《人を優しく包み込む》
それまでお住まいを子世帯に譲り、同じ敷地内にお二人だけのつつましいお住まいが設けられました。小さく素朴な住まいは、人を優しく包む心地よい衣服のように考えられ、身体にフィットしつつも身体を束縛することなく伸びやかに、そして自然とともに呼吸をする住まいです。
既存の画室に増築されたこの住まいは、約6.4m x 約5.5mの長方形を4つに分割し、それぞれに居間・食堂・台所・寝室の機能を配したシンプルな平面を持っています。小屋組みを現しにした天井が全体を覆ってこれら4つの空間を統合しつつ、南北に丸太の、東西に角材の梁を現しにして掛け渡すことによって、ゆるやかに4つに分節しています。

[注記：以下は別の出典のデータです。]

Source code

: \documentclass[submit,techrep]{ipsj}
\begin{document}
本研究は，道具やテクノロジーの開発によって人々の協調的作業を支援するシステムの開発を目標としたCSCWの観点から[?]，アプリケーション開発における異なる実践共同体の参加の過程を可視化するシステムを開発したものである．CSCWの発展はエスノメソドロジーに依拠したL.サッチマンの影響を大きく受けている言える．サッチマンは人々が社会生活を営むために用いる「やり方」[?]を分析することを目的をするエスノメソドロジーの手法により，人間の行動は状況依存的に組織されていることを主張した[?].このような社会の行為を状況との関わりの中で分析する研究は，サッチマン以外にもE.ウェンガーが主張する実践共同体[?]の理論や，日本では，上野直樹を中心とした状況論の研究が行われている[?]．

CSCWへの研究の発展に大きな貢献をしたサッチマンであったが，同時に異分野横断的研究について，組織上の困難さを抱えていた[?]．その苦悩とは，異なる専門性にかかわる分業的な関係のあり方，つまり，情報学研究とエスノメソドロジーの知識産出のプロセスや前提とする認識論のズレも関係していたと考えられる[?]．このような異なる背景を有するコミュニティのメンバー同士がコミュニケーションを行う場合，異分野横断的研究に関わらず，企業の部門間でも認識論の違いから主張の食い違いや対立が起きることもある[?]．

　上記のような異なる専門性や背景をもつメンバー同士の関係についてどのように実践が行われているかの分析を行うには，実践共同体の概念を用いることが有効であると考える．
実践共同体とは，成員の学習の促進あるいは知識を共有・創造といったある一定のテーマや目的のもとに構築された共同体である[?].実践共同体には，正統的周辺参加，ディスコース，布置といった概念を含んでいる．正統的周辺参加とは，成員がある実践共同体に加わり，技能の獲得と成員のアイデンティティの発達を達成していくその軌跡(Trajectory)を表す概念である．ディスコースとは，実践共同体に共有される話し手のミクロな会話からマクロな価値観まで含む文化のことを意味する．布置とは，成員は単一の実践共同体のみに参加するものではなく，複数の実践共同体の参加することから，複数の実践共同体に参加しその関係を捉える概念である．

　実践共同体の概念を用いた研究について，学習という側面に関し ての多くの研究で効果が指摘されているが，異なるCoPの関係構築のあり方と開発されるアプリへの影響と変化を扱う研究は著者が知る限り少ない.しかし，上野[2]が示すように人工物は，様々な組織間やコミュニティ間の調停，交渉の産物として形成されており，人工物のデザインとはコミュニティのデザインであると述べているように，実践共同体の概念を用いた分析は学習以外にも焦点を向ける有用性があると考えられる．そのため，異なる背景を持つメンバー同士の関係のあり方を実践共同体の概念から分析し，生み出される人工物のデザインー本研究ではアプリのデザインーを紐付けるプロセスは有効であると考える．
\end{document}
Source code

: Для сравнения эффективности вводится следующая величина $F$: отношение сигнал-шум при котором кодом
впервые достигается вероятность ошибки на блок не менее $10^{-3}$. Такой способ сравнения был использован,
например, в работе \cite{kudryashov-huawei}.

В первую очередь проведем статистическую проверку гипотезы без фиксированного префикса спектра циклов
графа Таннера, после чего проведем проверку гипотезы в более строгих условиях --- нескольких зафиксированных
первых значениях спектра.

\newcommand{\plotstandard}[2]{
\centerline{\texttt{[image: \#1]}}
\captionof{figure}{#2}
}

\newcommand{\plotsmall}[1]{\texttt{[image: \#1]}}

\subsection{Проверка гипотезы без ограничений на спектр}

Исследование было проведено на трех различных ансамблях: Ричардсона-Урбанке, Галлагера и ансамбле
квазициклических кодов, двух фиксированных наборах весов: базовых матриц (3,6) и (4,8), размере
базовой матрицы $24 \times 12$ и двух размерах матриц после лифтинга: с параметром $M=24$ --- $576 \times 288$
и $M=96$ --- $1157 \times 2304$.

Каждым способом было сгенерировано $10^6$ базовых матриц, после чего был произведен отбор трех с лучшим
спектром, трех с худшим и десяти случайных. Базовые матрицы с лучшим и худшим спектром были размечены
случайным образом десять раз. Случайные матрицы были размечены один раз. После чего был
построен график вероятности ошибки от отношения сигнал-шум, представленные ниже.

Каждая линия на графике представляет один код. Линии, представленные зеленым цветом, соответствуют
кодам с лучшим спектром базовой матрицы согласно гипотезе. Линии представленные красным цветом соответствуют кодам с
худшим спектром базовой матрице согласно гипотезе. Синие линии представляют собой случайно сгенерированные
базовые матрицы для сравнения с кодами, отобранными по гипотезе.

その丸太梁と角梁の交差部を磨き丸太の心柱で支え、言わばこの住まいの床柱としました。
手のひらで優しく包むような食堂、狭くとも拡がりを感じる居間、その南側には全面開け放ち額縁のような窓の外に、庇に覆われた心地よいウッドデッキが設けられています。
庭の青々と生い茂る樹々と、自然素材を用いて仕上げられた内部の空間とがやさしく対話をするような住まいは、京都桂のこの地が導いてくれたように感じます。